Your goal: Lines with the string "simply" are to be identified in the listing and copied.

Study material:
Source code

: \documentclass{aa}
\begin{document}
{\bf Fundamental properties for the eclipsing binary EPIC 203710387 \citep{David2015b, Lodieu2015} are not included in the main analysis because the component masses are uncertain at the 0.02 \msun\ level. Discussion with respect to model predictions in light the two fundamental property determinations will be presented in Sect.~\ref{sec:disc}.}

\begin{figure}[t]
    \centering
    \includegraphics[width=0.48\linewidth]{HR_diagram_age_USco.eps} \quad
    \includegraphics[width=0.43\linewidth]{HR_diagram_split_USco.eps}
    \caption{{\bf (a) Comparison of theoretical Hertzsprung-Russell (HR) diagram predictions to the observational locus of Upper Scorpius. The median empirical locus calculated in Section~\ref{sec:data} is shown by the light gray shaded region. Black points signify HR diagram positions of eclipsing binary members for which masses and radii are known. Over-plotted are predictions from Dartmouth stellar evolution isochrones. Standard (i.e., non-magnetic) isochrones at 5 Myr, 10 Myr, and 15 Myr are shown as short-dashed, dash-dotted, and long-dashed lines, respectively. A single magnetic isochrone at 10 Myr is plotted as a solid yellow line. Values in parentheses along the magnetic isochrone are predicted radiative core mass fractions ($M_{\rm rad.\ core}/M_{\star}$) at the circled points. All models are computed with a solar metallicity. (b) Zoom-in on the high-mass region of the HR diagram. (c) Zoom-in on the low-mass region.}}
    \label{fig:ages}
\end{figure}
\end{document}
...
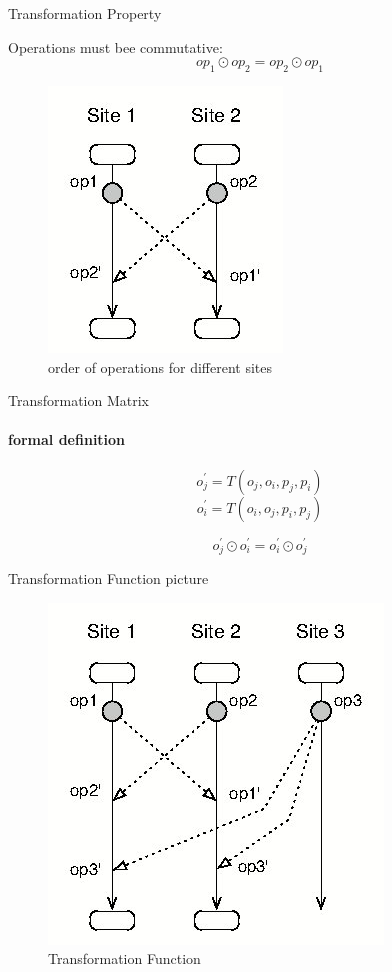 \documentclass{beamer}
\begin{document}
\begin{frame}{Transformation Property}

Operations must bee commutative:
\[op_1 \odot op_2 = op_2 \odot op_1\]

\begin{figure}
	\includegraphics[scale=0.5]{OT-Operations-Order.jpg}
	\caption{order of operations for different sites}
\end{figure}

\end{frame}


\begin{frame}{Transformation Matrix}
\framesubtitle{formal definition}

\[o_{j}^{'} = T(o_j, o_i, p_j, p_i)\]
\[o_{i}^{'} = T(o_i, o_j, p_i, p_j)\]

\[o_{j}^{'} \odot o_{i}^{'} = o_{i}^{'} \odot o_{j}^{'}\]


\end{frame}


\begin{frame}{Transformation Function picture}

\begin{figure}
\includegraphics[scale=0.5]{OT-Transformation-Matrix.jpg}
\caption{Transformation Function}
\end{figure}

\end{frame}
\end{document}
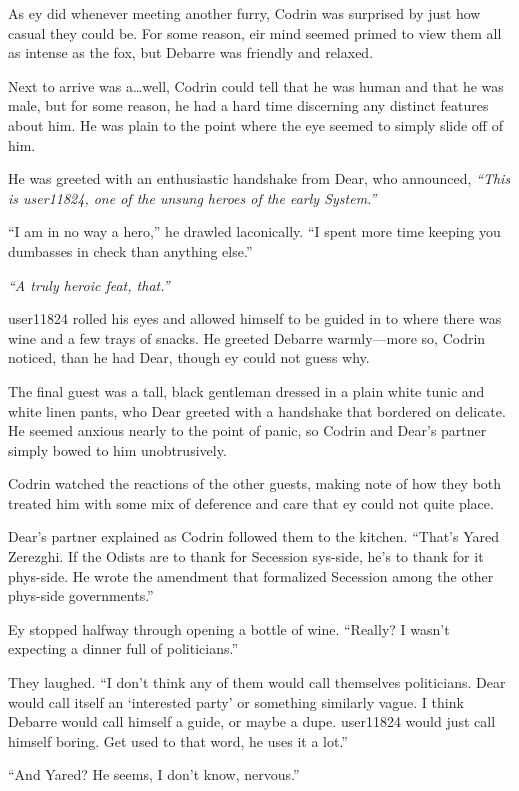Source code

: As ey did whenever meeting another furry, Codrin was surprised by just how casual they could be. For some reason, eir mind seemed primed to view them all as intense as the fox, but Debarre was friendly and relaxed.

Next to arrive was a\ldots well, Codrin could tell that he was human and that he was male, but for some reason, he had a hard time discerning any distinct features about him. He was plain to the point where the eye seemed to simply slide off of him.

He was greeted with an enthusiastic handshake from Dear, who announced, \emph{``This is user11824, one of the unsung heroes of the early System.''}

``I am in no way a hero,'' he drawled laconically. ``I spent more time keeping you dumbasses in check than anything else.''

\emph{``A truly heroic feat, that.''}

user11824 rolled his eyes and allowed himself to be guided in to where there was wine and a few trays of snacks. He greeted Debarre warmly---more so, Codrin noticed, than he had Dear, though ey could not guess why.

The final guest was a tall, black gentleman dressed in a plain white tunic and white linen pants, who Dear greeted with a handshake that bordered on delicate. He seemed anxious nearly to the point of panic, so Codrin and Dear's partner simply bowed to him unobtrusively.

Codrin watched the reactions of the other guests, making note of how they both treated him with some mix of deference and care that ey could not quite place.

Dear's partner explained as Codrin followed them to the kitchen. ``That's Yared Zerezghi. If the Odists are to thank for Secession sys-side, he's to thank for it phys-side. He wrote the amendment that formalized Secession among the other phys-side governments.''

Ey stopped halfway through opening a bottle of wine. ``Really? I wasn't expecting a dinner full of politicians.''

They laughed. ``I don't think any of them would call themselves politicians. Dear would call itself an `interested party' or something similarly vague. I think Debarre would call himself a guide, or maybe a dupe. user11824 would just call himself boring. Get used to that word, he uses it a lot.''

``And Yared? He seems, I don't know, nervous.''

Exercise response:
Next to arrive was a\ldots well, Codrin could tell that he was human and that he was male, but for some reason, he had a hard time discerning any distinct features about him. He was plain to the point where the eye seemed to simply slide off of him.
The final guest was a tall, black gentleman dressed in a plain white tunic and white linen pants, who Dear greeted with a handshake that bordered on delicate. He seemed anxious nearly to the point of panic, so Codrin and Dear's partner simply bowed to him unobtrusively.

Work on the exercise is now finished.